● **Exercise requirements**:
Reproduce the full listing that follows, matching it exactly.

● **Supplied records**:
•••••

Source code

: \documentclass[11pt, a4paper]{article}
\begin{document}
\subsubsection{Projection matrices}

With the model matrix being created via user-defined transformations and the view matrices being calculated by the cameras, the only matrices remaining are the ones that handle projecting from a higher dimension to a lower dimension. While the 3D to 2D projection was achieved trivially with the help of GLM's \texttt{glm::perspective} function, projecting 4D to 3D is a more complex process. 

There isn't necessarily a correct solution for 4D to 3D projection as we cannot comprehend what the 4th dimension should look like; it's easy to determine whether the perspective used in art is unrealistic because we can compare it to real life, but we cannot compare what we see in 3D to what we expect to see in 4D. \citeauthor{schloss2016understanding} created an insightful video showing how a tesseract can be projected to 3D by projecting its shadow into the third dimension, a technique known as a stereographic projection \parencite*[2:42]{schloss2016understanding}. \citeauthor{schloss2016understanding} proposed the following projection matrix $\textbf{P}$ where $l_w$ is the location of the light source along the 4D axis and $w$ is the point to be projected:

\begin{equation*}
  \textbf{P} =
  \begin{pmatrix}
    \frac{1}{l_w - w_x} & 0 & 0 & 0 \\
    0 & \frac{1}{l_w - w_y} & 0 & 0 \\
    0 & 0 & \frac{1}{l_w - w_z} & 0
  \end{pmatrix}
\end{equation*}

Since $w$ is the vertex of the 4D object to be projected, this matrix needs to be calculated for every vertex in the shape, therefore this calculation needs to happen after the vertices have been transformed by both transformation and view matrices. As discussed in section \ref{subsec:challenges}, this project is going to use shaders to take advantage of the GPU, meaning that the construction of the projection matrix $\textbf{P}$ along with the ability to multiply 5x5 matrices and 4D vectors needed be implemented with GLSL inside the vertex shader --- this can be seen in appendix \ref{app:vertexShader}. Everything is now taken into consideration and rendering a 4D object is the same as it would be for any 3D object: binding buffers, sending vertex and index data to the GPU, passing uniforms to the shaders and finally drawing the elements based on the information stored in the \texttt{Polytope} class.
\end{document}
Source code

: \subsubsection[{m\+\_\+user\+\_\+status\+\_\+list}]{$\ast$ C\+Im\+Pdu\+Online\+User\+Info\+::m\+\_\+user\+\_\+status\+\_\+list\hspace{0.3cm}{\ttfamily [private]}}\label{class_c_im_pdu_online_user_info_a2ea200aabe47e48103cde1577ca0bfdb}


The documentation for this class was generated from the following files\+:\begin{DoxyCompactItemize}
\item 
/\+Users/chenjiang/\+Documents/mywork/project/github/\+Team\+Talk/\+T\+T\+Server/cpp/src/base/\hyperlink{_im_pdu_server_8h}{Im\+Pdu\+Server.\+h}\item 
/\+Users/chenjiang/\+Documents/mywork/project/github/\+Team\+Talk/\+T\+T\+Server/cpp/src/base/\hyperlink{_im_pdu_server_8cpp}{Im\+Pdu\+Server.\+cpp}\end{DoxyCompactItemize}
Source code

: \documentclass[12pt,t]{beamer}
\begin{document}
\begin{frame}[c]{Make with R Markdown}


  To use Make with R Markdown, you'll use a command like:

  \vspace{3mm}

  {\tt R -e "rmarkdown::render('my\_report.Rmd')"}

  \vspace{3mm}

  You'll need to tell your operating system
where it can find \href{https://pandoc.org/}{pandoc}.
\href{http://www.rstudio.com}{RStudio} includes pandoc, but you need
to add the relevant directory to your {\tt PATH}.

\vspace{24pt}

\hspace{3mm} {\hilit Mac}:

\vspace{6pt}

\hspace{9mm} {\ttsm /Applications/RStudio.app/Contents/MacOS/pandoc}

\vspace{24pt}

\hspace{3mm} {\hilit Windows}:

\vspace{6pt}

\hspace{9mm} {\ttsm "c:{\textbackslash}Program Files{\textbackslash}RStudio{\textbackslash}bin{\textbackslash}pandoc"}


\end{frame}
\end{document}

•••••

● **Answer to the exercise**:
Source code

: \documentclass[11pt, a4paper]{article}
\begin{document}
\subsubsection{Projection matrices}

With the model matrix being created via user-defined transformations and the view matrices being calculated by the cameras, the only matrices remaining are the ones that handle projecting from a higher dimension to a lower dimension. While the 3D to 2D projection was achieved trivially with the help of GLM's \texttt{glm::perspective} function, projecting 4D to 3D is a more complex process. 

There isn't necessarily a correct solution for 4D to 3D projection as we cannot comprehend what the 4th dimension should look like; it's easy to determine whether the perspective used in art is unrealistic because we can compare it to real life, but we cannot compare what we see in 3D to what we expect to see in 4D. \citeauthor{schloss2016understanding} created an insightful video showing how a tesseract can be projected to 3D by projecting its shadow into the third dimension, a technique known as a stereographic projection \parencite*[2:42]{schloss2016understanding}. \citeauthor{schloss2016understanding} proposed the following projection matrix $\textbf{P}$ where $l_w$ is the location of the light source along the 4D axis and $w$ is the point to be projected:

\begin{equation*}
  \textbf{P} =
  \begin{pmatrix}
    \frac{1}{l_w - w_x} & 0 & 0 & 0 \\
    0 & \frac{1}{l_w - w_y} & 0 & 0 \\
    0 & 0 & \frac{1}{l_w - w_z} & 0
  \end{pmatrix}
\end{equation*}

Since $w$ is the vertex of the 4D object to be projected, this matrix needs to be calculated for every vertex in the shape, therefore this calculation needs to happen after the vertices have been transformed by both transformation and view matrices. As discussed in section \ref{subsec:challenges}, this project is going to use shaders to take advantage of the GPU, meaning that the construction of the projection matrix $\textbf{P}$ along with the ability to multiply 5x5 matrices and 4D vectors needed be implemented with GLSL inside the vertex shader --- this can be seen in appendix \ref{app:vertexShader}. Everything is now taken into consideration and rendering a 4D object is the same as it would be for any 3D object: binding buffers, sending vertex and index data to the GPU, passing uniforms to the shaders and finally drawing the elements based on the information stored in the \texttt{Polytope} class.
\end{document}
Source code

: \subsubsection[{m\+\_\+user\+\_\+status\+\_\+list}]{$\ast$ C\+Im\+Pdu\+Online\+User\+Info\+::m\+\_\+user\+\_\+status\+\_\+list\hspace{0.3cm}{\ttfamily [private]}}\label{class_c_im_pdu_online_user_info_a2ea200aabe47e48103cde1577ca0bfdb}


The documentation for this class was generated from the following files\+:\begin{DoxyCompactItemize}
\item 
/\+Users/chenjiang/\+Documents/mywork/project/github/\+Team\+Talk/\+T\+T\+Server/cpp/src/base/\hyperlink{_im_pdu_server_8h}{Im\+Pdu\+Server.\+h}\item 
/\+Users/chenjiang/\+Documents/mywork/project/github/\+Team\+Talk/\+T\+T\+Server/cpp/src/base/\hyperlink{_im_pdu_server_8cpp}{Im\+Pdu\+Server.\+cpp}\end{DoxyCompactItemize}
Source code

: \documentclass[12pt,t]{beamer}
\begin{document}
\begin{frame}[c]{Make with R Markdown}


  To use Make with R Markdown, you'll use a command like:

  \vspace{3mm}

  {\tt R -e "rmarkdown::render('my\_report.Rmd')"}

  \vspace{3mm}

  You'll need to tell your operating system
where it can find \href{https://pandoc.org/}{pandoc}.
\href{http://www.rstudio.com}{RStudio} includes pandoc, but you need
to add the relevant directory to your {\tt PATH}.

\vspace{24pt}

\hspace{3mm} {\hilit Mac}:

\vspace{6pt}

\hspace{9mm} {\ttsm /Applications/RStudio.app/Contents/MacOS/pandoc}

\vspace{24pt}

\hspace{3mm} {\hilit Windows}:

\vspace{6pt}

\hspace{9mm} {\ttsm "c:{\textbackslash}Program Files{\textbackslash}RStudio{\textbackslash}bin{\textbackslash}pandoc"}


\end{frame}
\end{document}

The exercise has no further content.